Naturally, the team isn't saying. And based on Simon's quote in the IndyStar article that broke the news, even the defensive tackle doesn't know.
"This is the first I've heard of it," he said.
If that's true, then the move likely doesn't bode well for Simon. Because if the team was ready to open up their arms, welcoming him back to the roster, doesn't it make sense that they would have been in touch with him?
After a serious rift that sent rumors swirling about Simon's health and a hotly contested grievance over whether or not he should get his full salary for 2007, it makes sense that the Colts would have been in touch with him before deciding to activate him.
Wouldn't they want to talk to him and have him go for a physical, see how his weight is and what kind of shape he's in since camp starts in two weeks? Or maybe they'll do that now that they've activated him and can order him to do so.
But if you think about Tony Dungy as a coach and a person, doesn't it also make sense that he would want to have at least a chat by phone with his estranged defensive lineman to see if Simon could ignore all that's gone on over the last 10 months or so and arrive at camp with a positive attitude? It seems to me that Dungy would want to know that Simon could show up and be something other than a distraction.

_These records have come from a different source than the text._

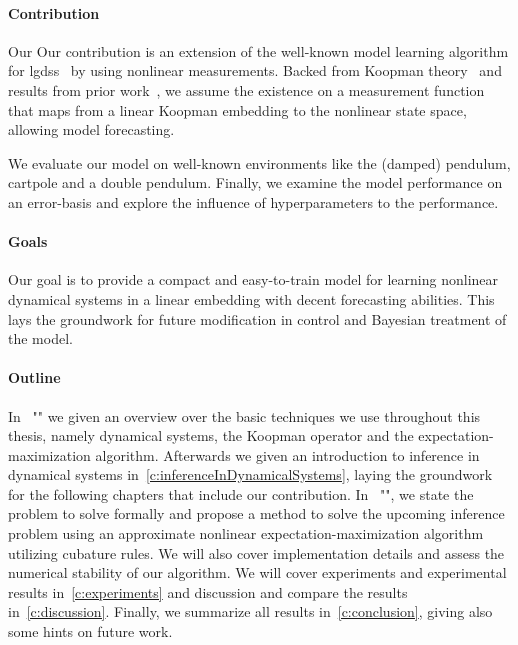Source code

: \paragraph{Contribution}
	Our Our contribution is an extension of the well-known model learning algorithm for \acp{lgds}~\cite{ghahramaniParameterEstimationLinear1996,minkaHiddenMarkovModels1999} by using nonlinear measurements. Backed from Koopman theory~\cite{koopmanHamiltonianSystemsTransformation1931} and results from prior work~\cite{luschDeepLearningUniversal2018}, we assume the existence on a measurement function that maps from a linear Koopman embedding to the nonlinear state space, allowing model forecasting.

	We evaluate our model on well-known environments like the (damped) pendulum, cartpole and a double pendulum. Finally, we examine the model performance on an error-basis and explore the influence of hyperparameters to the performance.

\paragraph{Goals}
	Our goal is to provide a compact and easy-to-train model for learning nonlinear dynamical systems in a linear embedding with decent forecasting abilities. This lays the groundwork for future modification in control and Bayesian treatment of the model.

\paragraph{Outline}
	In \chapterautorefname~"" we given an overview over the basic techniques we use throughout this thesis, namely dynamical systems, the Koopman operator and the expectation-maximization algorithm. Afterwards we given an introduction to inference in dynamical systems in~\autoref{c:inferenceInDynamicalSystems}, laying the groundwork for the following chapters that include our contribution. In \chapterautorefname~"", we state the problem to solve formally and propose a method to solve the upcoming inference problem using an approximate nonlinear expectation-maximization algorithm utilizing cubature rules. We will also cover implementation details and assess the numerical stability of our algorithm. We will cover experiments and experimental results in~\autoref{c:experiments} and discussion and compare the results in~\autoref{c:discussion}. Finally, we summarize all results in~\autoref{c:conclusion}, giving also some hints on future work.
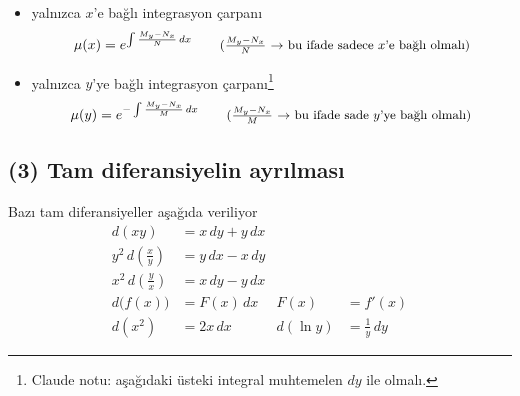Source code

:\documentclass[11pt,a4paper]{article}
\begin{document}
\begin{itemize}[label=$\bigstar$]
  \item yalnızca $x$'e bağlı integrasyon çarpanı
  \[
    \mu(x) = e^{\int \frac{M_y - N_x}{N}\,dx}
    \qquad \text{\small ($\tfrac{M_y - N_x}{N}$ $\rightarrow$ bu ifade sadece $x$'e bağlı olmalı)}
  \]
  \item yalnızca $y$'ye bağlı integrasyon çarpanı\footnote{Claude notu: aşağıdaki üsteki integral muhtemelen $dy$ ile olmalı.}
  \[
    \mu(y) = e^{-\int \frac{M_y - N_x}{M}\,dx}
    \qquad \text{\small ($\tfrac{M_y - N_x}{M}$ $\rightarrow$ bu ifade sade $y$'ye bağlı olmalı)}
  \]
\end{itemize}

\subsection{(3) Tam diferansiyelin ayrılması}

Bazı tam diferansiyeller aşağıda veriliyor
\begin{align*}
  d(xy) &= x\,dy + y\,dx\\
  y^2\,d\!\left(\frac{x}{y}\right) &= y\,dx - x\,dy\\
  x^2\,d\!\left(\frac{y}{x}\right) &= x\,dy - y\,dx\\
  d\bigl(f(x)\bigr) &= F(x)\,dx & F(x) &= f'(x)\\
  d(x^2) &= 2x\,dx & d(\ln y) &= \frac{1}{y}\,dy
\end{align*}
\end{document}
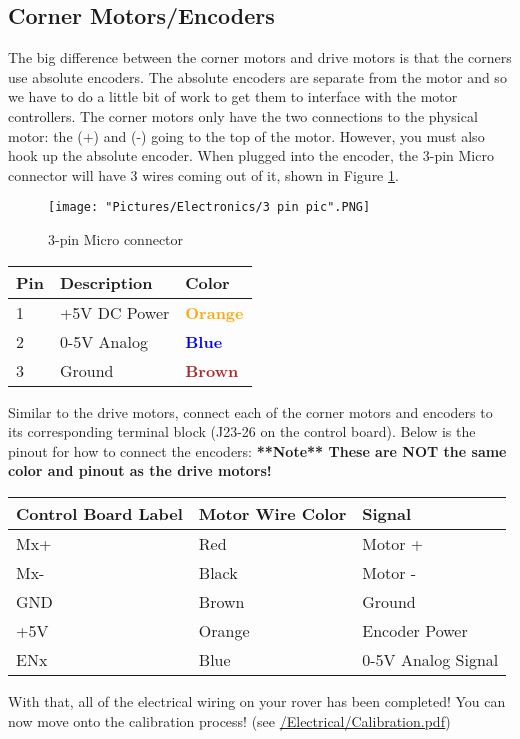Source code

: \documentclass{article}
\begin{document}
\subsection{Corner Motors/Encoders}
The big difference between the corner motors and drive motors is that the corners use absolute encoders. The absolute encoders are separate from the motor and so we have to do a little bit of work to get them to interface with the motor controllers. The corner motors only have the two connections to the physical motor: the (+) and (-) going to the top of the motor. However, you must also hook up the absolute encoder. When plugged into the encoder, the 3-pin Micro connector will have 3 wires coming out of it, shown in Figure \ref{3pin}.

\bigskip 

\begin{figure}[H]
 	\centering
	\texttt{[image: "Pictures/Electronics/3 pin pic".PNG]}
 	\caption{3-pin Micro connector}
	\label{3pin}
\end{figure}

\bigskip
\begin{tabular}[3] {| p{3cm} | p{7cm} | p{3cm} | }
	\hline
	\textbf{Pin} & \textbf{Description} & \textbf{Color} \\ \hline
	1 & +5V DC Power & \textcolor{orange}{\textbf{Orange}} \\ \hline
	2 & 0-5V Analog & \textcolor{blue}{\textbf{Blue}} \\ \hline
	3 & Ground & \textcolor{brown}{\textbf{Brown}} \\ \hline
\end{tabular}

\bigskip

Similar to the drive motors, connect each of the corner motors and encoders to its corresponding terminal block (J23-26 on the control board). Below is the pinout for how to connect the encoders: \textbf{**Note** These are NOT the same color and pinout as the drive motors!}

\bigskip

\begin{tabular}[3] {| l | l | l |}
	\hline
	\textbf{Control Board Label} & \textbf{Motor Wire Color} & \textbf{Signal} \\ \hline
	Mx+ & Red & Motor + \\ \hline
	Mx- & Black & Motor - \\ \hline
	GND & Brown & Ground \\ \hline
	+5V & Orange & Encoder Power \\ \hline
	ENx & Blue & 0-5V Analog Signal \\ \hline
	\hline
\end{tabular} 

\bigskip 
With that, all of the electrical wiring on your rover has been completed! You can now move onto the calibration process!  (see \href{https://github.com/nasa-jpl/open-source-rover/blob/master/Electrical/Calibration.pdf}{/Electrical/Calibration.pdf})
\end{document}
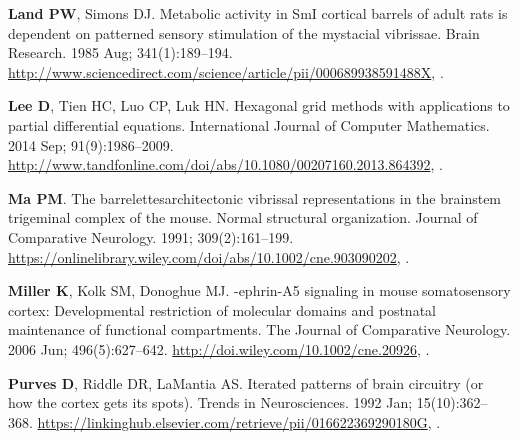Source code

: \documentclass[9pt,lineno]{elife}
\begin{document}
\begin{thebibliography}{31}
\textbf{\color{eLifeMediumGrey} Land PW}, Simons DJ.
\newblock Metabolic activity in {SmI} cortical barrels of adult rats is
  dependent on patterned sensory stimulation of the mystacial vibrissae.
\newblock Brain Research.  1985 Aug; 341(1):189--194.
\newblock
  \urlprefix\url{http://www.sciencedirect.com/science/article/pii/000689938591488X},
  \href{10.1016/0006-8993(85)91488-X}{\doiprefix
  }.

\textbf{\color{eLifeMediumGrey} Lee D}, Tien HC, Luo CP, Luk HN.
\newblock Hexagonal grid methods with applications to partial differential
  equations.
\newblock International Journal of Computer Mathematics.  2014 Sep;
  91(9):1986--2009.
\newblock
  \urlprefix\url{http://www.tandfonline.com/doi/abs/10.1080/00207160.2013.864392},
  \href{10.1080/00207160.2013.864392}{\doiprefix
  }.

\textbf{\color{eLifeMediumGrey} Ma PM}.
\newblock The barrelettes{\textemdash}architectonic vibrissal representations
  in the brainstem trigeminal complex of the mouse. {Normal} structural
  organization.
\newblock Journal of Comparative Neurology.  1991; 309(2):161--199.
\newblock
  \urlprefix\url{https://onlinelibrary.wiley.com/doi/abs/10.1002/cne.903090202},
  \href{10.1002/cne.903090202}{\doiprefix {}}.

\textbf{\color{eLifeMediumGrey} Miller K}, Kolk SM, Donoghue MJ.
-ephrin-{A5} signaling in mouse somatosensory cortex:
  {Developmental} restriction of molecular domains and postnatal maintenance of
  functional compartments.
\newblock The Journal of Comparative Neurology.  2006 Jun; 496(5):627--642.
\newblock \urlprefix\url{http://doi.wiley.com/10.1002/cne.20926},
  \href{10.1002/cne.20926}{\doiprefix {}}.

\textbf{\color{eLifeMediumGrey} Purves D}, Riddle DR, LaMantia AS.
\newblock Iterated patterns of brain circuitry (or how the cortex gets its
  spots).
\newblock Trends in Neurosciences.  1992 Jan; 15(10):362--368.
\newblock
  \urlprefix\url{https://linkinghub.elsevier.com/retrieve/pii/016622369290180G},
  \href{10.1016/0166-2236(92)90180-G}{\doiprefix
  }.


\end{thebibliography}
\end{document}
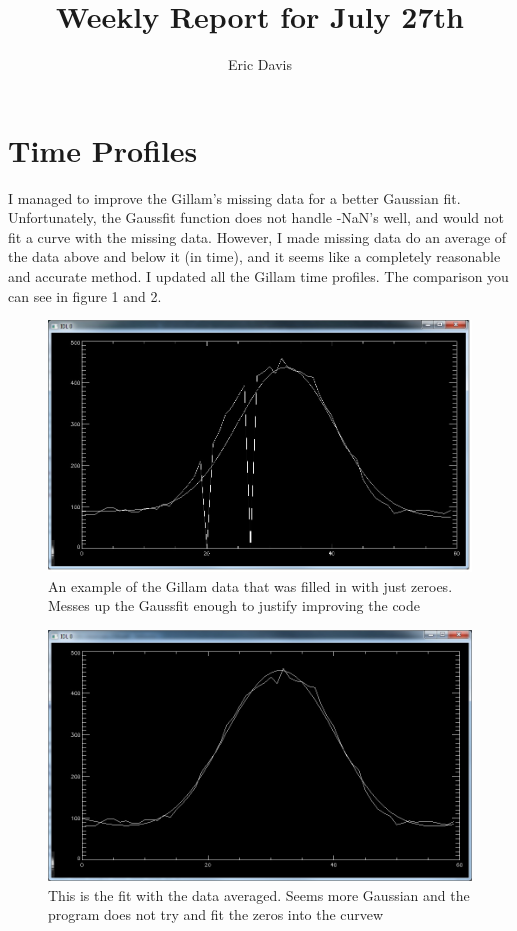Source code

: \documentclass[11pt]{article}
\title{Weekly Report for July 27th}
\author{Eric Davis}
\begin{document}
\maketitle
\medskip



\section{Time Profiles}
\hspace{0.5cm}

I managed to improve the Gillam's missing data for a better Gaussian fit. Unfortunately, the Gaussfit function does not handle -NaN's well, and would not fit a curve with the missing data. However, I made missing data do an average of the data above and below it (in time), and it seems like a completely reasonable and accurate method. I updated all the Gillam time profiles. The comparison you can see in figure 1 and 2.

\begin{figure}[h!]
\includegraphics[scale=0.6]{gillam_jupiter_filled_data_11_20_2011.jpg}
\caption{An example of the Gillam data that was filled in with just zeroes. Messes up the Gaussfit enough to justify improving the code}
\end{figure}


\begin{figure}[h!]
\includegraphics[scale=0.6]{gillam_average_fill.jpg}
\caption{This is the fit with the data averaged. Seems more Gaussian and the program does not try and fit the zeros into the curvew}
\end{figure}
\end{document}
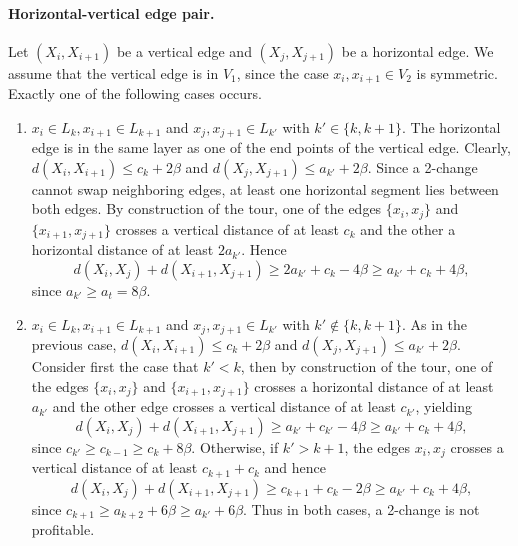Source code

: \documentclass[11pt,DIV=12,a4paper]{scrartcl}
\begin{document}
\paragraph{Horizontal-vertical edge pair.} Let $(X_i,X_{i+1})$ be a vertical edge and $(X_j, X_{j+1})$ be a horizontal edge. We assume that the vertical edge is in $V_1$, since the case $x_i, x_{i+1} \in V_2$ is symmetric. Exactly one of the following cases occurs.
\begin{enumerate}
\item $x_i \in L_k, x_{i+1} \in L_{k+1}$ and $x_j, x_{j+1} \in L_{k'}$ with $k' \in \{k, k+1\}$. The horizontal edge is in the same layer as one of the end points of the vertical edge. Clearly, $d(X_i, X_{i+1}) \le c_k + 2\beta$ and $d(X_j, X_{j+1}) \le a_{k'} + 2\beta$. Since a 2-change cannot swap neighboring edges, at least one horizontal segment lies between both edges. By construction of the tour, one of the edges $\{x_i, x_j\}$ and $\{x_{i+1}, x_{j+1}\}$ crosses a vertical distance of at least $c_k$ and the other a horizontal distance of at least $2a_{k'}$. Hence 
\[ d(X_i, X_j)+d(X_{i+1}, X_{j+1}) \ge 2a_{k'} + c_k - 4\beta \ge a_{k'} + c_k + 4\beta, \]
since $a_{k'} \ge a_t = 8\beta$.
\item $x_i \in L_k,x_{i+1}\in L_{k+1}$ and $x_j,x_{j+1} \in L_{k'}$ with $k' \notin \{k, k+1\}$. As in the previous case, $d(X_i, X_{i+1}) \le c_k + 2\beta$ and $d(X_j, X_{j+1}) \le a_{k'} + 2\beta$. Consider first the case that $k' < k$, then by construction of the tour, one of the edges $\{x_i,x_j\}$ and $\{x_{i+1}, x_{j+1}\}$ crosses a horizontal distance of at least $a_{k'}$ and the other edge crosses a vertical distance of at least  $c_{k'}$, yielding \[d(X_i,X_j) + d(X_{i+1},X_{j+1}) \ge a_{k'} + c_{k'} - 4\beta \ge a_{k'} + c_{k} + 4\beta, \] since $c_{k' }\ge c_{k-1} \ge c_k + 8\beta$. Otherwise, if $k'> k+1$, the edges ${x_i,x_j}$ crosses a vertical distance of at least $c_{k+1}+c_k$ and hence \[d(X_i,X_j) + d(X_{i+1},X_{j+1}) \ge  c_{k+1} + c_k - 2\beta \ge a_{k'} + c_{k} + 4\beta, \] since $c_{k+1} \ge a_{k+2} + 6\beta \ge a_{k'}  +6\beta$. Thus in both cases, a 2-change is not profitable. %
\end{enumerate}
\end{document}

And speaking of distractions, why would the Colts want the ensuing media circus the first week or so of training camp? They head into this year's summer workouts as the reigning World Champs with no sign of controversy or turmoil on the horizon.
So why add Corey Simon back into the mix?
Some might say they could use his run-stuffing ability in the lineup. That might be true, as long as he's in shape -- can stay in shape -- and can stay healthy. But I'm not convinced that the Colts believe that to be the case with Corey Simon.
And the team has become much more decisive about letting players move on if they sense that the individual is going to be a chronic injury problem or simply unreliable. You can look back to their decisions on Donald Strickland, Joseph Jefferson, and their more recent decisions to let two truly fine people go that team officials had no qualms with and respected a great deal -- Montae Reagor and Brandon Stokely.
So why would Corey Simon get another chance to draw more money from the payroll this year and create a distraction for a team trying to focus on defending their championship status -- one that they earned last year without him playing a single snap?
If the Colts stay true to their character and recent history, it doesn't make sense that this would be anything more than a procedural move through the league office since a player can only be released from the roster, not from the reserve or PUP lists.
We should see another move coming through the league office very soon with Corey Simon's contract termination listed, making him a free agent, allowing him and the Colts to move on from their brief association.